§ **Assignment**
Copy out each line of the data that holds the string "paragraph".

§ **Information provided**
══════════

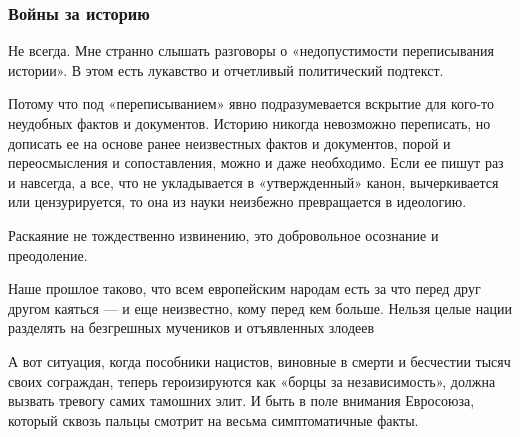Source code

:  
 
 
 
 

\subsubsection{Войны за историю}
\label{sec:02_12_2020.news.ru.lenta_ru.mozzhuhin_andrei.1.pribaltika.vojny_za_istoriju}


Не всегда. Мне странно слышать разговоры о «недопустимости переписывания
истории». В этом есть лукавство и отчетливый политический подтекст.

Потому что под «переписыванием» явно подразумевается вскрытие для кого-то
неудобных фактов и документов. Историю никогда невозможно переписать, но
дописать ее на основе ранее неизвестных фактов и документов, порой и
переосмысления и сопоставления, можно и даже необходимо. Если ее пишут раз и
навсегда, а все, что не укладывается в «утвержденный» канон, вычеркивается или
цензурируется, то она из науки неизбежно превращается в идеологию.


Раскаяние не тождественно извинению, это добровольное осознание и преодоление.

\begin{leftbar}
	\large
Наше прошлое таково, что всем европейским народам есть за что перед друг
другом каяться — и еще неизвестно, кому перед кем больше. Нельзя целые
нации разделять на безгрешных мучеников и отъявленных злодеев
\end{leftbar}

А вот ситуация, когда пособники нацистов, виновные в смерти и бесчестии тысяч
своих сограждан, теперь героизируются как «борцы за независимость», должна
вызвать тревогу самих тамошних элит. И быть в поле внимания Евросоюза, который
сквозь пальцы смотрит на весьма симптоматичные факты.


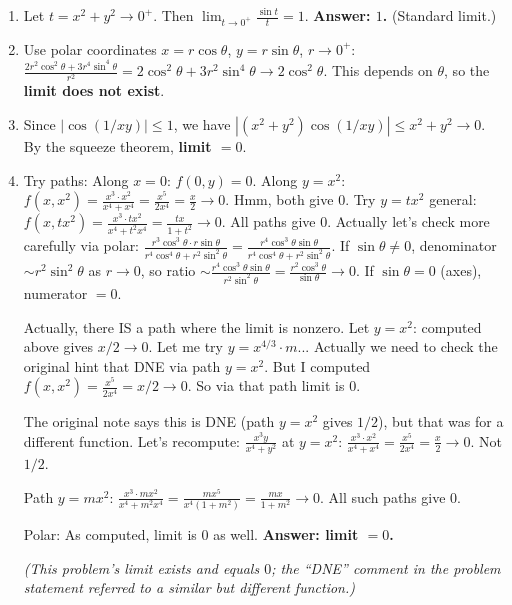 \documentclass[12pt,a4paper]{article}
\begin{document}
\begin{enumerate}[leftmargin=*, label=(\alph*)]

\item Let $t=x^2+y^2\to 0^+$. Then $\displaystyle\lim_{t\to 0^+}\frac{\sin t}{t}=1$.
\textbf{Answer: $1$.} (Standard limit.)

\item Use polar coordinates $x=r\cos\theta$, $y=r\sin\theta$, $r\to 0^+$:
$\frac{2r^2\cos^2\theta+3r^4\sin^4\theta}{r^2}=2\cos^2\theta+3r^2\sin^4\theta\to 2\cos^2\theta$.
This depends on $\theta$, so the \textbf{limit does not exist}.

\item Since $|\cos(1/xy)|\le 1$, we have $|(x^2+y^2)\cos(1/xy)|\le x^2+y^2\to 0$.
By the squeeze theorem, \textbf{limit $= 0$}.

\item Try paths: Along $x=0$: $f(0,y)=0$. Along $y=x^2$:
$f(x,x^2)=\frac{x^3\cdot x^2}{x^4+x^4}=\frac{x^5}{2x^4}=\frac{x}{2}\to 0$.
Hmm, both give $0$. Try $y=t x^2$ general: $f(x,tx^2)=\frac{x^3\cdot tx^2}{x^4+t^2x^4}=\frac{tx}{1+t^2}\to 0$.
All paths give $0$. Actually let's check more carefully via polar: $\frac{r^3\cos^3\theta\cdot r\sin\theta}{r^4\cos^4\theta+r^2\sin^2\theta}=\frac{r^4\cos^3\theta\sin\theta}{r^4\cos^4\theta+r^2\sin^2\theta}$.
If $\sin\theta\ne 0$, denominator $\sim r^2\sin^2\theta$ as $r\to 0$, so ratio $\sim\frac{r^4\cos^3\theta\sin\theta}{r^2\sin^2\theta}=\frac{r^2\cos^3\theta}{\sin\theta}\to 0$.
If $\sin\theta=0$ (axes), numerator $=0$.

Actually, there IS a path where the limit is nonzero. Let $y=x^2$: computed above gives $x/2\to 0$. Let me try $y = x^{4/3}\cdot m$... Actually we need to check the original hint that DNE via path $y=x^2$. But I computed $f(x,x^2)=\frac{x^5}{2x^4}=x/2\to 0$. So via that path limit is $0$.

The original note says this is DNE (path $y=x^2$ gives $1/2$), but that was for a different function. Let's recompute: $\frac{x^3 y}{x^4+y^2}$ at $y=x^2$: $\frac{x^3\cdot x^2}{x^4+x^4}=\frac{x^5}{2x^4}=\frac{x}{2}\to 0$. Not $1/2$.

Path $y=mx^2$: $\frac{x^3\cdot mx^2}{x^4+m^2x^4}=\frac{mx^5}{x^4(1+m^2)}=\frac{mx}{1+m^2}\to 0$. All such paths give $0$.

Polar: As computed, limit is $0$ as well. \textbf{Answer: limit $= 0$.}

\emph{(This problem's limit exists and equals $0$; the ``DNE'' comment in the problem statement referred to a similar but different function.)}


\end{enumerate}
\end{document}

══════════

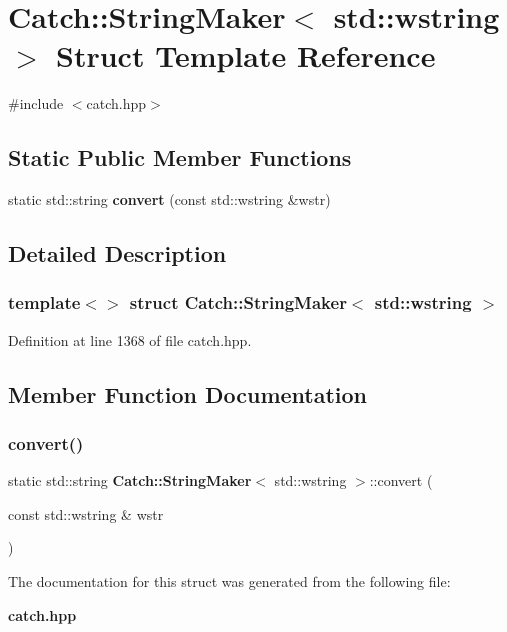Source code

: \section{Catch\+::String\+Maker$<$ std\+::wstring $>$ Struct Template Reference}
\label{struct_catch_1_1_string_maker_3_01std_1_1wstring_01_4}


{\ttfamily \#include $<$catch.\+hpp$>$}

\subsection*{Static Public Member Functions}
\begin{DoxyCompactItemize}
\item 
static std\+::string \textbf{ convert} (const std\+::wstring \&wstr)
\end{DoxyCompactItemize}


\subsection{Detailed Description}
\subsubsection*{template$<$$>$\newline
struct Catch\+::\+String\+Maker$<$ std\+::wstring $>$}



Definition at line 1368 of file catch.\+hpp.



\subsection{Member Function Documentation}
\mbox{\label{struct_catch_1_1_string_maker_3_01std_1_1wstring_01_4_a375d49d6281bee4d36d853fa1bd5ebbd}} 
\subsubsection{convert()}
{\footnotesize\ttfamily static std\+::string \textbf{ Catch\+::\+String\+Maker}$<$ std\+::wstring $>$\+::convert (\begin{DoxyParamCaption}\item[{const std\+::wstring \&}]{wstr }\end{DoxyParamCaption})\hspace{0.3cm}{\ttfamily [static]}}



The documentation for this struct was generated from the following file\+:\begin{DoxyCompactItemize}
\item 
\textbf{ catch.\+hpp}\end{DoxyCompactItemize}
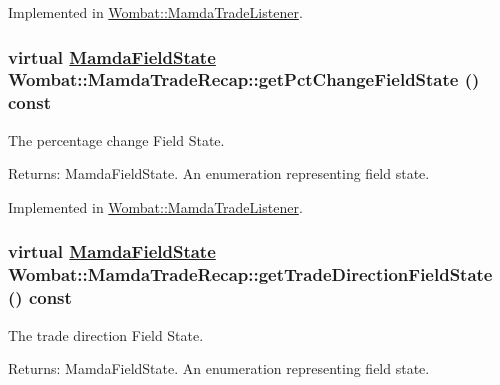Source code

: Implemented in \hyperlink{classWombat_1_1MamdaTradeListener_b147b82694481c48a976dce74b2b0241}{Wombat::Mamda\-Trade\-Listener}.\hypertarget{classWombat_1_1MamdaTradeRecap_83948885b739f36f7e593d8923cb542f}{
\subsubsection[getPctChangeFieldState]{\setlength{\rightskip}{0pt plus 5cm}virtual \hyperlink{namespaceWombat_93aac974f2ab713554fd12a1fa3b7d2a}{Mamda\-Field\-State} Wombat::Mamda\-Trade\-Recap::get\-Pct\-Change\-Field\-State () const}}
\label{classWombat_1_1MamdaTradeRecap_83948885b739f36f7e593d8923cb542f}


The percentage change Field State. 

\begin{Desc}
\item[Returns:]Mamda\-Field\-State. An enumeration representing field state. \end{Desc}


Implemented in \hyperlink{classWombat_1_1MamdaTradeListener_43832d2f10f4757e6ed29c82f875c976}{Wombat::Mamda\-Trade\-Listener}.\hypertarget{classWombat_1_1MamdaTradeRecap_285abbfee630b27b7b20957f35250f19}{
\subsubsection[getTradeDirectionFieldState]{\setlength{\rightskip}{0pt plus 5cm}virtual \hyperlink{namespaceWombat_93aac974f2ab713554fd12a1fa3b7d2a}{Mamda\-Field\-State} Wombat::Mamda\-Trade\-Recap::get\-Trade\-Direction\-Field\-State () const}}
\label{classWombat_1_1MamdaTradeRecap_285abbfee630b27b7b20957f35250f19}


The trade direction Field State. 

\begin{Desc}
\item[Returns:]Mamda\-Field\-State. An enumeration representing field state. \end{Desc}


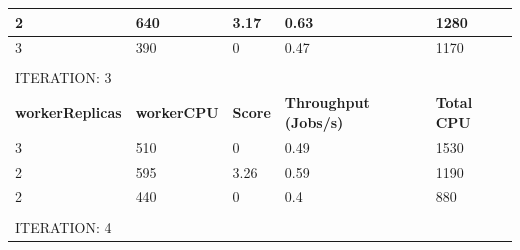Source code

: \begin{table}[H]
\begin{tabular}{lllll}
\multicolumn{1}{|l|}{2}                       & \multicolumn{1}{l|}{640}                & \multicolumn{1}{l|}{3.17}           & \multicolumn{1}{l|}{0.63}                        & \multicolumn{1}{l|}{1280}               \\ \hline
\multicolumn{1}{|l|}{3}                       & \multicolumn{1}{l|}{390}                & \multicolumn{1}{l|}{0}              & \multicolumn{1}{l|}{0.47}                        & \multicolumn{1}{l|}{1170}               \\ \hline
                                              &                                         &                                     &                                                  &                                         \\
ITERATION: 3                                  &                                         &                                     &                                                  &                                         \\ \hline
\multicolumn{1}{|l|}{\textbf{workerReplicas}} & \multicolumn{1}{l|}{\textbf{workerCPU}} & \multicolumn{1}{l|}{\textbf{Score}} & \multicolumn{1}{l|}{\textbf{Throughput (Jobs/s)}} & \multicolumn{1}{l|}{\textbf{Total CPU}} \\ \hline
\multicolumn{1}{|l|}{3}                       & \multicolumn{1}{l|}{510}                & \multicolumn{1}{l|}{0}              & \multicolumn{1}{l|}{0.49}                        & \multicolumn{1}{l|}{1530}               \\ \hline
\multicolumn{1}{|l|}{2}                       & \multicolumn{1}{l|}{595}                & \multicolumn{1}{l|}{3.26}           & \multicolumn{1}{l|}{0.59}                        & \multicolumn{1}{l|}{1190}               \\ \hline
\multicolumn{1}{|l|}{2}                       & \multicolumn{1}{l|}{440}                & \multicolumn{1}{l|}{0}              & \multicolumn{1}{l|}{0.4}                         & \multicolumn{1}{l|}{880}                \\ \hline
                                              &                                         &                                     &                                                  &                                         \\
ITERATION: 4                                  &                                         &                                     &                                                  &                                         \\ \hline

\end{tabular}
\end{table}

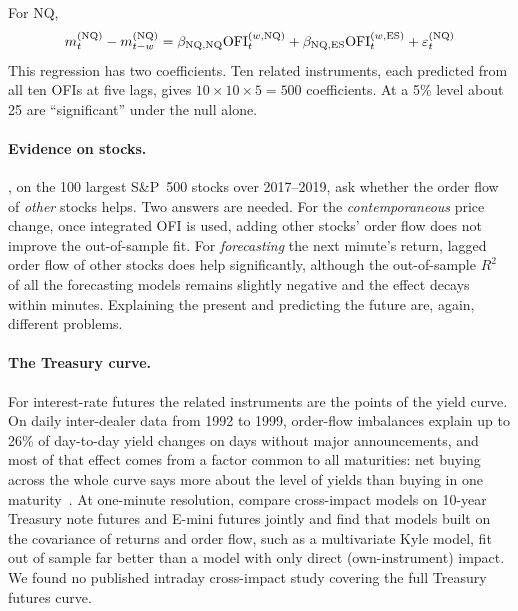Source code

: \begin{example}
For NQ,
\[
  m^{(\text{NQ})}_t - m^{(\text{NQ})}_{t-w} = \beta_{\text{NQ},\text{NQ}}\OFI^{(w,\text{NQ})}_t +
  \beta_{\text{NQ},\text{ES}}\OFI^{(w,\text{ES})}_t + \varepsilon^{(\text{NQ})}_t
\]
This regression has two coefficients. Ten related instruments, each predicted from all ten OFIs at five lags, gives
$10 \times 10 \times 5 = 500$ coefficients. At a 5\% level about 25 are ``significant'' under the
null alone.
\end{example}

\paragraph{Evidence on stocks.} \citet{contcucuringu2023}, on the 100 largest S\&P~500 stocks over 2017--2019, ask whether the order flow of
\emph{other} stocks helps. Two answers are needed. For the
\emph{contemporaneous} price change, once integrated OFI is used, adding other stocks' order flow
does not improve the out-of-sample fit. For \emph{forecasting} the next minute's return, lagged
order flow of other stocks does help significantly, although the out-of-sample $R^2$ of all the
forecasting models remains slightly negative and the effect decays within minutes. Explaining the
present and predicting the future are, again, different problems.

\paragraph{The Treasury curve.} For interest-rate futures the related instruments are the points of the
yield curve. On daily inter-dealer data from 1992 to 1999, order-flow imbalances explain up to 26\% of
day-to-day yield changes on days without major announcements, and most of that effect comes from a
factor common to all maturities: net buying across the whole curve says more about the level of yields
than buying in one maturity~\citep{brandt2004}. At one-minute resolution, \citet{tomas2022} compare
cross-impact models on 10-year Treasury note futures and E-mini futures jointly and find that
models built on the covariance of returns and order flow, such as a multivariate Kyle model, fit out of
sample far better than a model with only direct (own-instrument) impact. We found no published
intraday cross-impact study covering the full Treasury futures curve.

══════════

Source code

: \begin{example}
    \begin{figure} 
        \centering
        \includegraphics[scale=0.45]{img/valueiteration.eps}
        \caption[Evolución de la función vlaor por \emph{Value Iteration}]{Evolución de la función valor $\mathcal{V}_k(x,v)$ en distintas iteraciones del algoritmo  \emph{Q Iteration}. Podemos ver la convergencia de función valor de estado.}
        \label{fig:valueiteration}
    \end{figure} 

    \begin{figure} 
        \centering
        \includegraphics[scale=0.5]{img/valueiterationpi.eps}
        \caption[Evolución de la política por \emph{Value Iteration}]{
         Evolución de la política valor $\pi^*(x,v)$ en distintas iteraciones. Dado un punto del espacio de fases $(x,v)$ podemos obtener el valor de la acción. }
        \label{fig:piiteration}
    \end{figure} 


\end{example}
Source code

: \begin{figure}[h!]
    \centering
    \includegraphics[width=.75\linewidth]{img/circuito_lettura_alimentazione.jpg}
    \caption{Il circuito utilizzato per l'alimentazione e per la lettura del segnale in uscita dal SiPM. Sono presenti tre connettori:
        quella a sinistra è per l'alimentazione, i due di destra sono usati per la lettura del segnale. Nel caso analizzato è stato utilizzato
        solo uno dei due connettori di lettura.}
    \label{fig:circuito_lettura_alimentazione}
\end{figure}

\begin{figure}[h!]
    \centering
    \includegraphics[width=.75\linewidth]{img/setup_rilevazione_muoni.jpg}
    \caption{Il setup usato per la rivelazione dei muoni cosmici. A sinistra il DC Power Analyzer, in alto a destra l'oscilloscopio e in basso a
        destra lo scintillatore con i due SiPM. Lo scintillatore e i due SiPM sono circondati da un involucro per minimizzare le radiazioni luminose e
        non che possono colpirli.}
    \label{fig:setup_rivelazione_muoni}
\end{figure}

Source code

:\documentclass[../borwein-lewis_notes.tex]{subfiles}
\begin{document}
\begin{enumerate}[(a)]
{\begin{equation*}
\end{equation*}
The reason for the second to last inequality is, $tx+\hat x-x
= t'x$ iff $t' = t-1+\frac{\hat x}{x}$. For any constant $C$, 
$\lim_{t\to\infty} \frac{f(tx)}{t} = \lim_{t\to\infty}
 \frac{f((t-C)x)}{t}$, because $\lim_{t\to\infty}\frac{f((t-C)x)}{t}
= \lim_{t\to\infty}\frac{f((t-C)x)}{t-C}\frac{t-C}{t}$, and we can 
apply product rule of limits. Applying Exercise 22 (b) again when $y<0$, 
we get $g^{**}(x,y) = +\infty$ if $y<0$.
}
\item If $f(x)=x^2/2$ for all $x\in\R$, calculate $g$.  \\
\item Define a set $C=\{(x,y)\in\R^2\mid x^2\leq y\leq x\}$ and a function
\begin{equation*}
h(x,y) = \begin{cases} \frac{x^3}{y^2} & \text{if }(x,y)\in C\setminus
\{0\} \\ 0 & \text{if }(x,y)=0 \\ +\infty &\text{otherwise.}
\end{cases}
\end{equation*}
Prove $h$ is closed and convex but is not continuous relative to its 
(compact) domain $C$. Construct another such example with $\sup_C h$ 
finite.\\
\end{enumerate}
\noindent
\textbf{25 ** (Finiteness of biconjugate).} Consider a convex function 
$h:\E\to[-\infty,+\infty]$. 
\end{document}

══════════

§ **Response area**
\paragraph{Evidence on stocks.} \citet{contcucuringu2023}, on the 100 largest S\&P~500 stocks over 2017--2019, ask whether the order flow of
\paragraph{The Treasury curve.} For interest-rate futures the related instruments are the points of the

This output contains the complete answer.